Its family savings programme is the cornerstone of Tabitha. Every week, each family saves a pre-agreed amount, sometimes as little as 25 cents. After 10 weeks, the family uses the money to buy a pre-determined item, such as a cooking pot. The saving cycle continues, and after five to seven years, the family “graduates” from the programme with a steady source of income, a sturdy, permanent house and all of their children in school.
“The first families found this concept incomprehensible,” Janne recalls.
Introducing the wells programme was a landmark moment because it gave communities the chance to grow crops all-year-round, rather than just during the rainy season. For Janne, though, it came with the loss of a dear friend.
“On his deathbed, Dara, one of our most passionate staff members, kept saying, ‘Give them wells, Janne; give them water.’ It was his passion that started the wells programme. His life gave life to hundreds of thousands of people.”
Two decades of achievement in numbers
* 9,000 houses built by 15,000 volunteers
* 523,426 families moved to a middle-class income bracket
* 18,014 wells and ponds build to guarantee irrigations and safe drinking water
* 66 schools built, with three more under construction
Janne fondly recalls moments during the start-up of the Tabitha cottage industry. “We used silk to make our first product, Christmas stockings, but the choice of item almost closed down the programme; our staff didn’t know about Christmas or stockings. They thought that people would laugh me out of the country if I wore those stockings on the street! Now they’re skilled, they create not only Christmas items, but all kinds of products.”
The house-building programme is one of the Foundation’s most successful, and often has unexpected benefits for volunteers. “Our very first house-building team was a group of young students with behavioural problems. James, expelled from three schools, was team leader. After house-building, he wrote to three schools and asked for a second chance. All of them gave him that chance. Over the years, thousands of people have been changed by house-building.”

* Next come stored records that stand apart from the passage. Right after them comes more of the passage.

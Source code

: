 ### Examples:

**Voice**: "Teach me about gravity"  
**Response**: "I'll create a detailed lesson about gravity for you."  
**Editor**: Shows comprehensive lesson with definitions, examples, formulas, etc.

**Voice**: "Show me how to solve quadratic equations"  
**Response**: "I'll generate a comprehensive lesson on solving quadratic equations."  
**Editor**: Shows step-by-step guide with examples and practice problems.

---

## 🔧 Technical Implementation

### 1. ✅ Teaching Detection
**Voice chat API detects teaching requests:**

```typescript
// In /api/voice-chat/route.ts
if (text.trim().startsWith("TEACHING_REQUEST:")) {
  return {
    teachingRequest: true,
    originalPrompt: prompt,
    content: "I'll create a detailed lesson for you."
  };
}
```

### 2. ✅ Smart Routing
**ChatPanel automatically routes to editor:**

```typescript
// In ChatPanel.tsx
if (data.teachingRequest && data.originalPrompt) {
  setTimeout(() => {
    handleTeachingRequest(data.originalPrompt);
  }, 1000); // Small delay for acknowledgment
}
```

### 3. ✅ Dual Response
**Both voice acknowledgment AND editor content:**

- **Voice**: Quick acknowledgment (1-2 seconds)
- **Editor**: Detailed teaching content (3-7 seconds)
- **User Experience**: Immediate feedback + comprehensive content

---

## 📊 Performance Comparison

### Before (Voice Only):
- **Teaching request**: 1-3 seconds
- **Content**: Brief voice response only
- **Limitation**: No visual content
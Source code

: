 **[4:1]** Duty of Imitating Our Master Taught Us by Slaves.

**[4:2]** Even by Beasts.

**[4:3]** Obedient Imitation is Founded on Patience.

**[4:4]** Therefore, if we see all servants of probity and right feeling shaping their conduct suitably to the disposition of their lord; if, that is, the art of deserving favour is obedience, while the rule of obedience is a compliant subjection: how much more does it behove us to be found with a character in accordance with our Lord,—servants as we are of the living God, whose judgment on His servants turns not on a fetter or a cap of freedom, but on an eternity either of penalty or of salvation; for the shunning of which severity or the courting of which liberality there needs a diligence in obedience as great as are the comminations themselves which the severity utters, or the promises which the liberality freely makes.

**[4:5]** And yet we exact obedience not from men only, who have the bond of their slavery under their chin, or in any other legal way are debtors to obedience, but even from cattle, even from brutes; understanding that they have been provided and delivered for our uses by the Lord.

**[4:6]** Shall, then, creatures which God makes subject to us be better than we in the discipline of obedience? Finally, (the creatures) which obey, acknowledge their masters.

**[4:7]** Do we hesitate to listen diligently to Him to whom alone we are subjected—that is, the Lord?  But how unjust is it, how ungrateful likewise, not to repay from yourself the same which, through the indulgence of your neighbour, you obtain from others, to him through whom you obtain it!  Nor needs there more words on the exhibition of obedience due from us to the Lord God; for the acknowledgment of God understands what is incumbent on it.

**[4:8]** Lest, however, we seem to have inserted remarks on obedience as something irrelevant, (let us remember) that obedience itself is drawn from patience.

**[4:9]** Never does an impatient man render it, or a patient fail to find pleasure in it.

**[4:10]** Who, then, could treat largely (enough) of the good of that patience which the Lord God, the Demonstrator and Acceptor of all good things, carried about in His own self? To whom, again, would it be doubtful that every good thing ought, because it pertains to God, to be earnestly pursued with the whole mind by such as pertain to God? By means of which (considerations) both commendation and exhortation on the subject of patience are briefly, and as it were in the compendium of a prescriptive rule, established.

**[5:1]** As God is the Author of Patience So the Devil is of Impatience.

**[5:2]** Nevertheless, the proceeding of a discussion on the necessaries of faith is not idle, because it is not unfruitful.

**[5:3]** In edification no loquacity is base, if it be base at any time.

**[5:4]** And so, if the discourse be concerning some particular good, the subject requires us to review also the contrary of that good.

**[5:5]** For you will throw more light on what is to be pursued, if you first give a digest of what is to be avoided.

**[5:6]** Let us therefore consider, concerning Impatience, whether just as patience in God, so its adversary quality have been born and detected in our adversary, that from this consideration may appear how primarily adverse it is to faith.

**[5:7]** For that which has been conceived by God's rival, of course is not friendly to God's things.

True to Janne’s nature, she has turned personal struggles into opportunities for good. “My treatment for breast cancer had been organised within an hour of diagnosis, and it was successful. If I had been an ordinary Cambodian woman, I would not even have got a diagnosis, let alone treatment. Instead, it would have been a painful death sentence.
‘Building Nokor Tep Women’s Hospital is a good project and the right thing to do, but like all facets of our work it involves struggles – struggles that make us strong,” she says.
“Women are the backbone of family life in Cambodia, but the last to be attended to. Some 90 percent suffer from gynaecological infections that often lead to cancer. Paying international hospital prices is unthinkable for a family with an income of a few dollars a month, so women simply suffer their pain in silence.”
In Tabitha’s 20th year, the pace of the foundation’s work has only quickened as the hospital takes shape. Janne’s vision, together with that of co-founders Dr Ing Kantha Phavi, Cambodian Minister for Women’s Affairs, and Mr Trac Thai Sieng, Vice-Governor of Phnom Penh, is unwavering.
“No woman in Cambodia will be denied treatment because of an inability to pay the basic fees. The project and its costs are immense, but building is well underway. US$665,000 is needed for the next phase. The hospital will also provide mobile clinics to reach isolated communities, but we still have a long way to go before that becomes a reality.”
Operating independently of Tabitha, the Nokor Tep Foundation raises funds in Singapore for the hospital, including at an annual Gala Dinner held in November. A number of events are planned for 2015.